Rendered images with source text
● ● ●
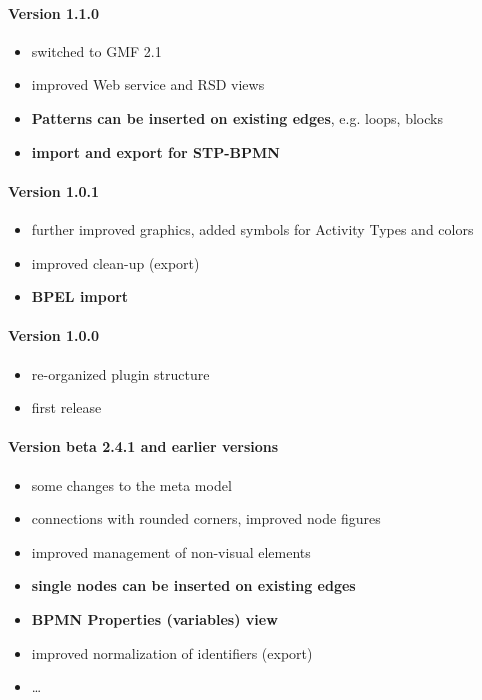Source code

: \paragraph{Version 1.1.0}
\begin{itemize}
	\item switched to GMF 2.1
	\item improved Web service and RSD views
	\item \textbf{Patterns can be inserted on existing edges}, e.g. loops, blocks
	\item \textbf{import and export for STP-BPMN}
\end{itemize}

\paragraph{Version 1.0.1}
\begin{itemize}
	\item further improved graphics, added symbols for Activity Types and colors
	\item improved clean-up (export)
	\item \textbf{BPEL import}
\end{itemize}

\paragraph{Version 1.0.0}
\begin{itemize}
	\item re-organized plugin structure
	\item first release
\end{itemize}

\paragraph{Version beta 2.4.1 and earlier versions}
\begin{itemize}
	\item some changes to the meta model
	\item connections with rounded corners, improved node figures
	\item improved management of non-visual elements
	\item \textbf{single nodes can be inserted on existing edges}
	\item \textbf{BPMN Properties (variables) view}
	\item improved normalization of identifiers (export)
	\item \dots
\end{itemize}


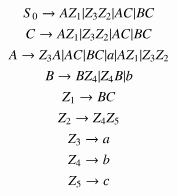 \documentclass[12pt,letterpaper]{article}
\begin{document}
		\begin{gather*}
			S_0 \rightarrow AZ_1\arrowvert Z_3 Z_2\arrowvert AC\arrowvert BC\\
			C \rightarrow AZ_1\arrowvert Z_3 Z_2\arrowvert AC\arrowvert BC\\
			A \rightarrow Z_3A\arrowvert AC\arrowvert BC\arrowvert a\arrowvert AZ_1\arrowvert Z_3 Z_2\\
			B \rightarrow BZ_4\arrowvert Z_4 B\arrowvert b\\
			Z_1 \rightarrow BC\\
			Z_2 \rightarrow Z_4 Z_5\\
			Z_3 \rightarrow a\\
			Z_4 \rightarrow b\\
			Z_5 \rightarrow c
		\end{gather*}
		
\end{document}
● ● ●
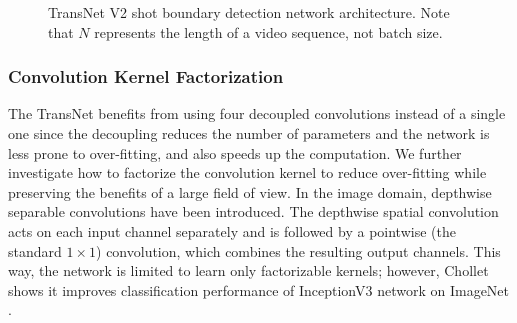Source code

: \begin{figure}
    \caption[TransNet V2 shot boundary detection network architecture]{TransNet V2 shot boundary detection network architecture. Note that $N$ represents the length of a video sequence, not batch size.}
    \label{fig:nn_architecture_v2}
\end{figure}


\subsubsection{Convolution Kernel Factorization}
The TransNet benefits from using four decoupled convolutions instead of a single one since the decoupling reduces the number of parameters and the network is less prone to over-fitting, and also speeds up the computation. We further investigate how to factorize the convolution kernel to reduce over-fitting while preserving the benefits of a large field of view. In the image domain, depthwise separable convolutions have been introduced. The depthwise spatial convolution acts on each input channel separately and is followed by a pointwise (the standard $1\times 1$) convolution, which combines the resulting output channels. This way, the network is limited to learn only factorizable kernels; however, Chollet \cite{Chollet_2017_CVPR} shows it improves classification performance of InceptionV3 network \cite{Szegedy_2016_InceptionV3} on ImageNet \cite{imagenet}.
● ● ●
WHAT TO PRODUCE
Find each line in the data above with the word "existing", then copy it.

SOLVED EXERCISE
	\item \textbf{Patterns can be inserted on existing edges}, e.g. loops, blocks
	\item \textbf{single nodes can be inserted on existing edges}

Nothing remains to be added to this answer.